Task description: In the records that follow, locate every line with "cref" and extract it.
Available data Start Marker
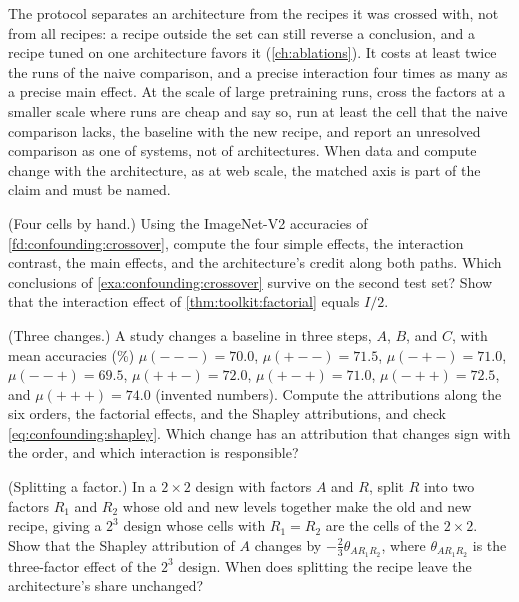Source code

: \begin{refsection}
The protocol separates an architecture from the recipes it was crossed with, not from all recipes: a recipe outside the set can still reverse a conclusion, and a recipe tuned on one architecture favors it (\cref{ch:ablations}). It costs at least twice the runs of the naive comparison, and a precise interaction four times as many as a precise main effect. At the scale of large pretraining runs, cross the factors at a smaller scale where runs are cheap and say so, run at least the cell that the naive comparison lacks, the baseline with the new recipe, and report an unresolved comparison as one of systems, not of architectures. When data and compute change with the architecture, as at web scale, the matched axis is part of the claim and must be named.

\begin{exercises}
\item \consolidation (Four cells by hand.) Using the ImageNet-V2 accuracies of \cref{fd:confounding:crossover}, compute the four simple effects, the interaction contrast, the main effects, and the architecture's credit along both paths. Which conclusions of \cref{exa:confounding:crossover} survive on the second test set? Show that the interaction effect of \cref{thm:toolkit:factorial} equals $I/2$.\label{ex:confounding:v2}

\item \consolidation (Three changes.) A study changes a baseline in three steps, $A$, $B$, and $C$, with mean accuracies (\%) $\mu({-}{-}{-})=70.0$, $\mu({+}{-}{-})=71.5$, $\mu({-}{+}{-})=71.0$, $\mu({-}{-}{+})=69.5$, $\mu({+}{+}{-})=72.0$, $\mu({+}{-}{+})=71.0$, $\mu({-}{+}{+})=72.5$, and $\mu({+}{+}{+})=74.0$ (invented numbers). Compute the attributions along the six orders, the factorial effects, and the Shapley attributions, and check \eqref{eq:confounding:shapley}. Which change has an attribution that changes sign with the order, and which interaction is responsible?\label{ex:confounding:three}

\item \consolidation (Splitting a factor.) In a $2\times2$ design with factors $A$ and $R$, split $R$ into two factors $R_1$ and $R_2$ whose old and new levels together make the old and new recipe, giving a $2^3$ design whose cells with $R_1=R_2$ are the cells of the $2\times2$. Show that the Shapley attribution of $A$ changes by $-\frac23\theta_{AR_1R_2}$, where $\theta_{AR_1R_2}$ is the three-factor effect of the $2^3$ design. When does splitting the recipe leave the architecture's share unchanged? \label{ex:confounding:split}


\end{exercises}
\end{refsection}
Available data End Marker
Available data Start Marker
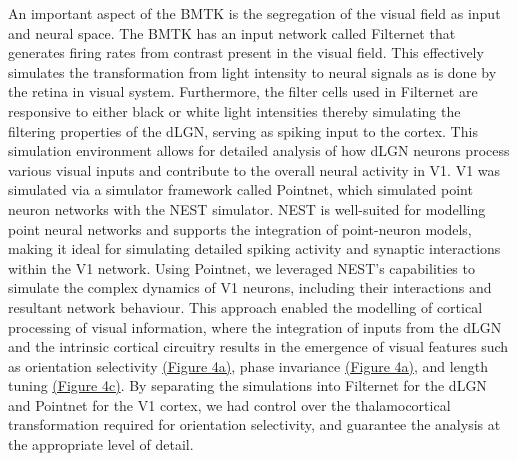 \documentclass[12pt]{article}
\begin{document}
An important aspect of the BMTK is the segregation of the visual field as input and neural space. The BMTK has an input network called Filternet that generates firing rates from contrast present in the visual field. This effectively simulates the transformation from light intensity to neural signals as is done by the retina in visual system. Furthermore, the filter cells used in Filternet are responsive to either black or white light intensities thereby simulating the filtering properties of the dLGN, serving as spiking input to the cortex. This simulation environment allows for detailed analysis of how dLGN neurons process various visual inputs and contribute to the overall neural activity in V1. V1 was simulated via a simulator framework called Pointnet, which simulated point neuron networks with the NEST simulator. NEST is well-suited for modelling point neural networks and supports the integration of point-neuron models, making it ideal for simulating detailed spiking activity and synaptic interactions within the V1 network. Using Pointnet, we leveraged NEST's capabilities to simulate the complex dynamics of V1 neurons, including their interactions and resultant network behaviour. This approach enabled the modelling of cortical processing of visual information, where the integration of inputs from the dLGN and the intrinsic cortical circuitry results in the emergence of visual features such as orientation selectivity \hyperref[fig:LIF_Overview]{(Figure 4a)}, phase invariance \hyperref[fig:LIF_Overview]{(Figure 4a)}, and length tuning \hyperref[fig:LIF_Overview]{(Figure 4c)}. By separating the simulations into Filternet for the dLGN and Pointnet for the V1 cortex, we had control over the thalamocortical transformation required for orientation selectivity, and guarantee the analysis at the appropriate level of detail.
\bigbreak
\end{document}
Available data End Marker
Your response:
The protocol separates an architecture from the recipes it was crossed with, not from all recipes: a recipe outside the set can still reverse a conclusion, and a recipe tuned on one architecture favors it (\cref{ch:ablations}). It costs at least twice the runs of the naive comparison, and a precise interaction four times as many as a precise main effect. At the scale of large pretraining runs, cross the factors at a smaller scale where runs are cheap and say so, run at least the cell that the naive comparison lacks, the baseline with the new recipe, and report an unresolved comparison as one of systems, not of architectures. When data and compute change with the architecture, as at web scale, the matched axis is part of the claim and must be named.
\item \consolidation (Four cells by hand.) Using the ImageNet-V2 accuracies of \cref{fd:confounding:crossover}, compute the four simple effects, the interaction contrast, the main effects, and the architecture's credit along both paths. Which conclusions of \cref{exa:confounding:crossover} survive on the second test set? Show that the interaction effect of \cref{thm:toolkit:factorial} equals $I/2$.\label{ex:confounding:v2}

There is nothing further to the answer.